L’OMS SBAGLIA SUGGERENDO 400 GRAMMI AL DÌ DI F&V. SERVE BEN ALTRO ... MA CHI LO SA?

Per costruire lo speciale Mark Up di quest’anno dedicato ai consumi abbiamo scandagliato in lungo e in largo le ricerche che nel corso degli anni sono state realizzate per identificare la dose ottimale giornaliera di frutta e verdura. Il tema è oggi dibattuto: si va dalle porzioni fino ai colori ma tutto prende origine da una ricerca dell’Organizzazione Mondiale della Sanità del 1990, in cui per la prima volta comparvero per il grande pubblico i “famigerati” 400 grammi di ortofrutta al giorno, escluse le patate. Io stesso, confesso, ho letto per la prima volta solo qualche mese fa le motivazioni e sono rimasto a dir poco basito, non trovo un aggettivo migliore. Non voglio togliere la sorpresa sul perché a chi verrà questo giovedì alla presentazione del rapporto, ma certo gli stessi ricercatori dell’OMS si dovettero rendere conto della superficialità con cui coniarono un “dogma” che avrebbe fatto il giro del mondo e sarebbe diventato il punto di riferimento di decine di Paesi in tema di nutrizione se - all’inizio del nuovo millennio - rettificarono la dose consigliata a  600 +/-50 gr e la declinarono per fasce di età.
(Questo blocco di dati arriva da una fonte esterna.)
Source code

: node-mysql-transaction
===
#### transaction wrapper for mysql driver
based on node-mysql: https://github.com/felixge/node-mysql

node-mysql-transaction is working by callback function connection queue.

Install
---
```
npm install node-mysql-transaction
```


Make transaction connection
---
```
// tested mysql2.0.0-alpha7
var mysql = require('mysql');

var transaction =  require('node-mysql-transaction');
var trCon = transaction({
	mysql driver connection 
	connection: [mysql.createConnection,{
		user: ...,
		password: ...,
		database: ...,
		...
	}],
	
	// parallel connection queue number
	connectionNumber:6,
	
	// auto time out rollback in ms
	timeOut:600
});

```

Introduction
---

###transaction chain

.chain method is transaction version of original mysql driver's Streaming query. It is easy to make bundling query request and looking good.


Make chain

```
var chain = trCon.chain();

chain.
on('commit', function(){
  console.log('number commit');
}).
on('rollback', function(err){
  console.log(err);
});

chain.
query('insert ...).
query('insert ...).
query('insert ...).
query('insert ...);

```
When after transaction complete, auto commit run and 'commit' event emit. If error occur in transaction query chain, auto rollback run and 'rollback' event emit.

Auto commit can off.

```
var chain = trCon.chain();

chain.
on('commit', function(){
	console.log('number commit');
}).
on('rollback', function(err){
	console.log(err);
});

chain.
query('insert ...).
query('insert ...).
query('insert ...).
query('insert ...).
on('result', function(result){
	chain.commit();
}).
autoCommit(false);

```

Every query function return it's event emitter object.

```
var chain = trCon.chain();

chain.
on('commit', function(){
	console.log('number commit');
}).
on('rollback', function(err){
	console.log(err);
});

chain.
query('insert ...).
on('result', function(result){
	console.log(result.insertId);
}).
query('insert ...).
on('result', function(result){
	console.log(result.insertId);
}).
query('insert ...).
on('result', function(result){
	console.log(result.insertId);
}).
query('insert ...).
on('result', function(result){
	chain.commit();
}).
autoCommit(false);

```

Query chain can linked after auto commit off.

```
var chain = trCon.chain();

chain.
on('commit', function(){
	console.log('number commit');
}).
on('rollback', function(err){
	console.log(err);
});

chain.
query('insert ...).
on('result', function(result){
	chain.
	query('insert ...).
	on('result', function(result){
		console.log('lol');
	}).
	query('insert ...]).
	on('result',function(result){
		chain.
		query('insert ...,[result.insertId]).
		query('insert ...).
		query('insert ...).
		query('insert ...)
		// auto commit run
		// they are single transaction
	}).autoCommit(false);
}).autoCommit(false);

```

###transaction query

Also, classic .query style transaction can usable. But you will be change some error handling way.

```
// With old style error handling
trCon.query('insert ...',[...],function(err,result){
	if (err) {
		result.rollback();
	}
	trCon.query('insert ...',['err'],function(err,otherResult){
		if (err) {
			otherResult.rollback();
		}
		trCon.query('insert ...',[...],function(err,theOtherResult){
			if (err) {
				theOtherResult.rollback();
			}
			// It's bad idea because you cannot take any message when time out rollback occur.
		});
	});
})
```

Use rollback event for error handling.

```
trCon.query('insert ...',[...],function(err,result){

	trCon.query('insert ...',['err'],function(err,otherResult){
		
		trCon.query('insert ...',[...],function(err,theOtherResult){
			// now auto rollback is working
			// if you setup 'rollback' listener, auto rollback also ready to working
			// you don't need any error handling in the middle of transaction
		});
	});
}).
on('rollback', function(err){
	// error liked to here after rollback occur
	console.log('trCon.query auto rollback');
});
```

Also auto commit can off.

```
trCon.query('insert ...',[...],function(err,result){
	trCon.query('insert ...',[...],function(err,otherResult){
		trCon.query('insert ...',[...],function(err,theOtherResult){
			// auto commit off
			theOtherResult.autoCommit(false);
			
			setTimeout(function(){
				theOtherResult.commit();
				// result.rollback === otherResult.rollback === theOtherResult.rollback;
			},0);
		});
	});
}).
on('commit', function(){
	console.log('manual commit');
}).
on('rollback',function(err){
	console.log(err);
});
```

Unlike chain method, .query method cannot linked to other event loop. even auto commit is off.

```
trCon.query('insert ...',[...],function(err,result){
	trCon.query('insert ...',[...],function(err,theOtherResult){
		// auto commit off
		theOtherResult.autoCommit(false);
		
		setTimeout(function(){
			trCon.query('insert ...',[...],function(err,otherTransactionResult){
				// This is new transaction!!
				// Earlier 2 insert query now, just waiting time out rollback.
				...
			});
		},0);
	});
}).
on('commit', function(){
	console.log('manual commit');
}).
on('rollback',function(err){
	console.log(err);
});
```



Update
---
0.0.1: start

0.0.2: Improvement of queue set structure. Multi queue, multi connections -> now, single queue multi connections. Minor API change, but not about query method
La frittata era però ormai fatta, 400 grammi è il dato che tutti considerano come soglia fra virtuosi e negligenti. Consapevoli della limitata validità di un siffatto indicatore, la stessa OMS non ha più ritoccato il dato rivisto anche se, nel frattempo, prestigiose università, come Harvard, hanno iniziato a proporre persino una revisione della piramide alimentare classica, proponendo alla base l’ortofrutta al posto dei cereali. Quindi, diciamo di mangiare più frutta e verdura ma il riferimento che usiamo – il target - come si dice oggi, è superato da tempo. Il ricorso alle porzioni, la segmentazione in base ai nutrienti utilizzando i colori dei prodotti come aiuto sono certo validi aiuti ma serve soprattutto migliorare la nostra cultura alimentare per scoprire obiettivi sfidanti e virtuosi che non sono necessariamente da tradurre in quantità, spesso difficili da misurare su frutta e verdura. Come sempre sarà la diffusione della conoscenza l’unica vera arma di prospettiva di cui disponiamo.